3) Before a Big Decision
On the night before choosing His 12 closest disciples, Jesus “spent the night praying to God” (Luke 6:12 NIV). Such a crucial decision prompted an all-night prayer session. How often do we try to face such weighty moments all on our own, rather than turning to God for wisdom and guidance?
4) When Missing Someone
The Bible mentions that Jesus “often withdrew to lonely places and prayed” (Luke 5:16 NIV). He probably needed a retreat from the crowds that thronged Him, but we might also wonder if He even missed the kind of heavenly fellowship with the Father that He had enjoyed before taking on human flesh. In any case, we can learn from Jesus that prayer in “lonely places” can temper our loneliness when we’re missing someone.
5) In Concert with Others
Luke’s Gospel tells of one time when Jesus “took Peter, John and James with him and went up onto a mountain to pray” (Luke 9:28). On that occasion, Jesus’ three closest friends were there to see Him in the company of two other friends—Elijah and Moses!

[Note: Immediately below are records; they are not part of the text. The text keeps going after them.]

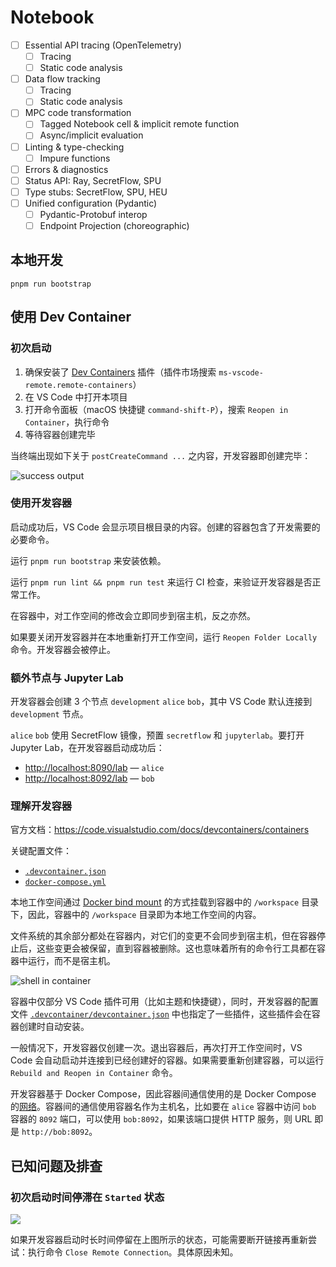 # Notebook

- [ ] Essential API tracing (OpenTelemetry)
  - [ ] Tracing
  - [ ] Static code analysis
- [ ] Data flow tracking
  - [ ] Tracing
  - [ ] Static code analysis
- [ ] MPC code transformation
  - [ ] Tagged Notebook cell & implicit remote function
  - [ ] Async/implicit evaluation
- [ ] Linting & type-checking
  - [ ] Impure functions
- [ ] Errors & diagnostics
- [ ] Status API: Ray, SecretFlow, SPU
- [ ] Type stubs: SecretFlow, SPU, HEU
- [ ] Unified configuration (Pydantic)
  - [ ] Pydantic-Protobuf interop
  - [ ] Endpoint Projection (choreographic)

## 本地开发

`pnpm run bootstrap`

## 使用 Dev Container

### 初次启动

1. 确保安装了 [Dev Containers][dev-containers-plugin] 插件（插件市场搜索 `ms-vscode-remote.remote-containers`）
2. 在 VS Code 中打开本项目
3. 打开命令面板（macOS 快捷键 `command-shift-P`），搜索 `Reopen in Container`，执行命令
4. 等待容器创建完毕

[dev-containers-plugin]: https://marketplace.visualstudio.com/items?itemName=ms-vscode-remote.remote-containers

当终端出现如下关于 `postCreateCommand ...` 之内容，开发容器即创建完毕：

![success output](./docs/assets/devcontainer/success-output.png)

### 使用开发容器

启动成功后，VS Code 会显示项目根目录的内容。创建的容器包含了开发需要的必要命令。

运行 `pnpm run bootstrap` 来安装依赖。

运行 `pnpm run lint && pnpm run test` 来运行 CI 检查，来验证开发容器是否正常工作。

在容器中，对工作空间的修改会立即同步到宿主机，反之亦然。

如果要关闭开发容器并在本地重新打开工作空间，运行 `Reopen Folder Locally` 命令。开发容器会被停止。

### 额外节点与 Jupyter Lab

开发容器会创建 3 个节点 `development` `alice` `bob`，其中 VS Code 默认连接到 `development` 节点。

`alice` `bob` 使用 SecretFlow 镜像，预置 `secretflow` 和 `jupyterlab`。要打开 Jupyter Lab，在开发容器启动成功后：

- <http://localhost:8090/lab> — `alice`
- <http://localhost:8092/lab> — `bob`

### 理解开发容器

官方文档：<https://code.visualstudio.com/docs/devcontainers/containers>

关键配置文件：

- [`.devcontainer.json`][devcontainer-conf]
- [`docker-compose.yml`](./.devcontainer/docker-compose.yml)

本地工作空间通过 [Docker bind mount][bind-mount] 的方式挂载到容器中的 `/workspace` 目录下，因此，容器中的 `/workspace` 目录即为本地工作空间的内容。

文件系统的其余部分都处在容器内，对它们的变更不会同步到宿主机，但在容器停止后，这些变更会被保留，直到容器被删除。这也意味着所有的命令行工具都在容器中运行，而不是宿主机。

![shell in container](./docs/assets/devcontainer/shell.png)

容器中仅部分 VS Code 插件可用（比如主题和快捷键），同时，开发容器的配置文件 [`.devcontainer/devcontainer.json`][devcontainer-conf] 中也指定了一些插件，这些插件会在容器创建时自动安装。

一般情况下，开发容器仅创建一次。退出容器后，再次打开工作空间时，VS Code 会自动启动并连接到已经创建好的容器。如果需要重新创建容器，可以运行 `Rebuild and Reopen in Container` 命令。

开发容器基于 Docker Compose，因此容器间通信使用的是 Docker Compose 的[网络][compose-networking]。容器间的通信使用容器名作为主机名，比如要在 `alice` 容器中访问 `bob` 容器的 `8092` 端口，可以使用 `bob:8092`，如果该端口提供 HTTP 服务，则 URL 即是 `http://bob:8092`。

[devcontainer-conf]: ./.devcontainer/devcontainer.json
[bind-mount]: https://docs.docker.com/storage/bind-mounts/
[compose-networking]: https://docs.docker.com/compose/networking/

## 已知问题及排查

### 初次启动时间停滞在 `Started` 状态

![](./docs/assets/devcontainer/container-started.png)

如果开发容器启动时长时间停留在上图所示的状态，可能需要断开链接再重新尝试：执行命令 `Close Remote Connection`。具体原因未知。
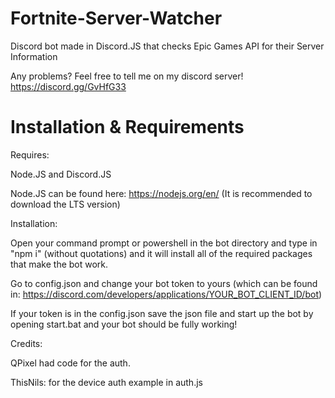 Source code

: # Fortnite-Server-Watcher
Discord bot made in Discord.JS that checks Epic Games API for their Server Information

Any problems? Feel free to tell me on my discord server! https://discord.gg/GvHfG33

# Installation & Requirements

Requires:

Node.JS and Discord.JS

Node.JS can be found here: https://nodejs.org/en/ (It is recommended to download the LTS version)

Installation:

Open your command prompt or powershell in the bot directory and type in "npm i" (without quotations) and it will install all of the required packages that make the bot work.

Go to config.json and change your bot token to yours (which can be found in: https://discord.com/developers/applications/YOUR_BOT_CLIENT_ID/bot)

If your token is in the config.json save the json file and start up the bot by opening start.bat and your bot should be fully working!

Credits:

QPixel had code for the auth.

ThisNils: for the device auth example in auth.js
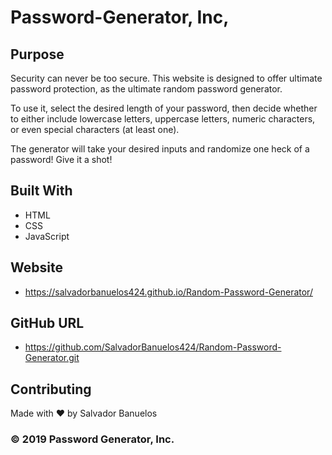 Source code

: # Password-Generator, Inc,

## Purpose
Security can never be too secure.  This website is designed to offer ultimate password protection, as the ultimate random password generator.

To use it, select the desired length of your password, then decide whether to either include lowercase letters, uppercase letters, numeric characters, or even special characters (at least one).

The generator will take your desired inputs and randomize one heck of a password!  Give it a shot!

## Built With
* HTML
* CSS
* JavaScript

## Website
* https://salvadorbanuelos424.github.io/Random-Password-Generator/

## GitHub URL
* https://github.com/SalvadorBanuelos424/Random-Password-Generator.git
## Contributing
Made with ❤️ by Salvador Banuelos

### © 2019 Password Generator, Inc. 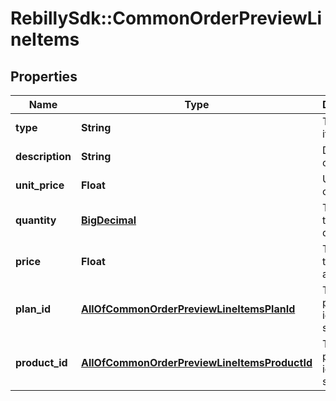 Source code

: # RebillySdk::CommonOrderPreviewLineItems

## Properties
Name | Type | Description | Notes
------------ | ------------- | ------------- | -------------
**type** | **String** | Type of the item. | [optional] 
**description** | **String** | Description of the item. | [optional] 
**unit_price** | **Float** | Unit price of the item. | [optional] 
**quantity** | [**BigDecimal**](BigDecimal.md) | The item total quantity. | [optional] 
**price** | **Float** | The item total amount. | [optional] 
**plan_id** | [**AllOfCommonOrderPreviewLineItemsPlanId**](AllOfCommonOrderPreviewLineItemsPlanId.md) | The item plan identifier string. | [optional] 
**product_id** | [**AllOfCommonOrderPreviewLineItemsProductId**](AllOfCommonOrderPreviewLineItemsProductId.md) | The item product identifier string. | [optional] 

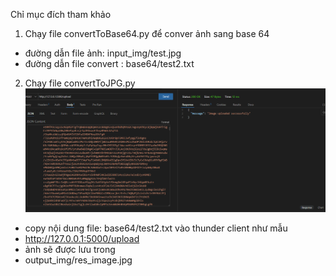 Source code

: Chỉ mục đích tham khảo
1. Chạy file  convertToBase64.py để conver ảnh sang base 64
- đường dẫn file ảnh: input_img/test.jpg
- đường dẫn file convert : base64/test2.txt
2. Chạy file convertToJPG.py
![Alt text](image.png)
  - copy nội dung file: base64/test2.txt vào thunder client như mẫu
  - http://127.0.0.1:5000/upload
  - ảnh sẽ được lưu trong
  - output_img/res_image.jpg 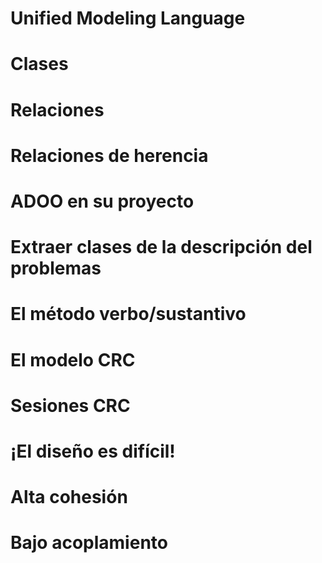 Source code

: # Unified Modeling Language

# Clases

# Relaciones

# Relaciones de herencia

# ADOO en su proyecto

# Extraer clases de la descripción del problemas

# El método verbo/sustantivo

# El modelo CRC

# Sesiones CRC

# ¡El diseño es difícil!

# Alta cohesión

# Bajo acoplamiento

Similarly, some of the most transformative times of prayer for us will be when we pray with others—in church, perhaps, or in a small group or even a sidewalk café.
6) When in Need
Jesus’ prayer session in the Garden of Gethsemane surely ranks as His most heartfelt—most desperate, even (see Luke 22:40-44). The Bible accounts of this event (in all four gospels) form an amazing depiction of the Son of God and Son of Man in great and urgent need. We may never face such a “Gethsemane moment,” but the Bible urges us to “pray in the Spirit on all occasions with all kinds of prayers and requests” (Ephesians 6:18 NIV), laying our needs, trivial and otherwise, before God.
7) When in Pain
Jesus prayed repeatedly while in pain on the cross. He cried out in desperation, quoting from a psalm that told the whole tale of His suffering (see Matthew 27:46). He prayed for those who were hurting Him (see Luke 23:34). And He uttered a prayer of surrender of Himself into the Father’s hands (see Luke 23:46). We follow His example when we pray in pain—even when our prayers are inartful or inarticulate.
These seven moments when Jesus prayed can help us, as we see that occasions and opportunities for prayer are all around us, wherever we go and whatever we do.